“We’re like the Kennedys without the sex appeal” quips 29-year-old Joseph Douaihy about his woe-beset blue-collar Eastern Pennsylvania family in Stephen Karam’s extraordinary new play Sons Of The Prophet, now getting its Los Angeles Premiere at Hollywood’s The Blank, as fine an example as one could wish for of just how crucial the Los Angeles 99-Seat Plan is to our city’s one-of-a-kind intimate theater scene.
Joe (Adam Silver) does indeed have enough on his and his family’s table to rival the Kennedys, albeit with paper plates standing in for finest china, beginning with his own mysterious knee ailment, one that could portend more “global” consequences pending test results.
Working part-time for his “seriously deranged” boss Gloria (Tamara Zook), a former publishing star fallen from grace following the release of a trumped-up Holocaust memoir (“Would you know the height of a concentration camp wall?”), has provided Joe with much-needed—but still insufficient—medical insurance. Still, no policy can possibly help with the other slings and arrows life has thrown the Douaihys’ way.
Joe’s nerdy high school student brother Charles (Braxton Molinaro) would seem to have his act a bit more together than his older bro, but being a gay teen can’t be easy in Bethlehem Steel country, even for one following in a gay older brother’s footsteps. (As one old biddy puts it more than once, “What are the odds?”)

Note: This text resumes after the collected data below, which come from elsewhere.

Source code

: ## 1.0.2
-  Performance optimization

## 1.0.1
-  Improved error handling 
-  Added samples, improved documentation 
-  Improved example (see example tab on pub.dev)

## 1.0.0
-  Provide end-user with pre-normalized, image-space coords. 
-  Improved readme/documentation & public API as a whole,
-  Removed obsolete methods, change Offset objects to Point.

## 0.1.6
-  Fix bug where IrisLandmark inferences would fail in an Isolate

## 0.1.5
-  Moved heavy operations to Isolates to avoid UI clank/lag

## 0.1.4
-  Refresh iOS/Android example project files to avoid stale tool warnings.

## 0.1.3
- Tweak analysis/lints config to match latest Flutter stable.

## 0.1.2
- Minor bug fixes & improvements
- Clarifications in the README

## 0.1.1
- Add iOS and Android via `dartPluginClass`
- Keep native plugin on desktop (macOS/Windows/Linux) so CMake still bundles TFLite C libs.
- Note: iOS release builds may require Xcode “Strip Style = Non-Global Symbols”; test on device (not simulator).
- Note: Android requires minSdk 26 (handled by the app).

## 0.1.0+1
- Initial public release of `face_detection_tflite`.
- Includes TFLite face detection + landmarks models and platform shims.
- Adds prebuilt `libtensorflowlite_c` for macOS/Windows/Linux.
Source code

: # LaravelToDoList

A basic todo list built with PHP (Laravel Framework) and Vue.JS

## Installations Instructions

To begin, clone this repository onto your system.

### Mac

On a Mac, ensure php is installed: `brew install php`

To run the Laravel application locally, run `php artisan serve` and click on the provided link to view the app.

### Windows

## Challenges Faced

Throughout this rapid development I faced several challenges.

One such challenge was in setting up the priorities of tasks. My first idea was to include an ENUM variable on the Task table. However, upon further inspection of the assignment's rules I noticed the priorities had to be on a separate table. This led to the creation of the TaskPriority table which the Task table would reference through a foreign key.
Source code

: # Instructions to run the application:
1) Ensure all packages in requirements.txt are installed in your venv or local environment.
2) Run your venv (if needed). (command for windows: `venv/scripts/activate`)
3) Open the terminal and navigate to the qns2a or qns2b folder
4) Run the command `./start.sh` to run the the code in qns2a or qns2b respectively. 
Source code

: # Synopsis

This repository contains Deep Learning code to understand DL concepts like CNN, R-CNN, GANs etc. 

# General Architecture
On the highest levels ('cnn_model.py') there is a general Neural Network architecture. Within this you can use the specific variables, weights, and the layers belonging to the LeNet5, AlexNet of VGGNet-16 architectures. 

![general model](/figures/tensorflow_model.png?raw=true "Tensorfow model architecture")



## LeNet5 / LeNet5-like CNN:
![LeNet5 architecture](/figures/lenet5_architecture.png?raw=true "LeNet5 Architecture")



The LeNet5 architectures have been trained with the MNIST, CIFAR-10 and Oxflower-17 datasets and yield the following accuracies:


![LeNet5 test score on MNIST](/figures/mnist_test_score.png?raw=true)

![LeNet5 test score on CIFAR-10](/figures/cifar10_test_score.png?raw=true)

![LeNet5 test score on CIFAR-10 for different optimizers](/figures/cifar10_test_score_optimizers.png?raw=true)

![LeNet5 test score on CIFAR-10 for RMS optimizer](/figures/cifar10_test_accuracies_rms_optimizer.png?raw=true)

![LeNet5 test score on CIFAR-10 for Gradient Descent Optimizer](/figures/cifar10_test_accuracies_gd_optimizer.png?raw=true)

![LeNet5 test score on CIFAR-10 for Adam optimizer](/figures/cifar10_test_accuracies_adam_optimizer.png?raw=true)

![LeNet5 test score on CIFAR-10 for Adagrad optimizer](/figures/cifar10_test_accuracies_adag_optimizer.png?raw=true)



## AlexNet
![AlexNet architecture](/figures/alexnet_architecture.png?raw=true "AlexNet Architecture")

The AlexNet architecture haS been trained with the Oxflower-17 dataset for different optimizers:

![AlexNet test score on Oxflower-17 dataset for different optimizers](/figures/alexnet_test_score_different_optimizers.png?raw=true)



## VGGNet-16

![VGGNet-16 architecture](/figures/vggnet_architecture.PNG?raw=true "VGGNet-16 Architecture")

Joe and Charles certainly have it better than their progressively more infirm 78-year-old live-in uncle Bill (Jack Laufer), a cantankerous mix of familial love, religious devotion, and generational racism and xenophobia, who insists he’s moved in to take care of the boys when it’s patently clear that it is they who are taking care of him. (They’ve even converted a downstairs closet into a bathroom so that Bill won’t have to climb stairs, no matter that the door won’t shut on his undies-round-the-ankles legs or muffle the sounds he’s making from within.)
And as if things weren’t already bad enough, Sons Of The Prophet opens with a car crash, one that sends the brothers’ behind-the-wheel dad to the ER and may well be the cause of the heart attack that kills him a week into his hospitalization.
Also featured among the cast of principals is half-black, foster care-raised high school football star Vin (Mychal Thompson), whose teammates-prompted prank forced Joe and Charles’s father off the road and into a tree, and who must, like Rabbit Hole’s Jason, deal with having wreaked inadvertent havoc on a now grieving family.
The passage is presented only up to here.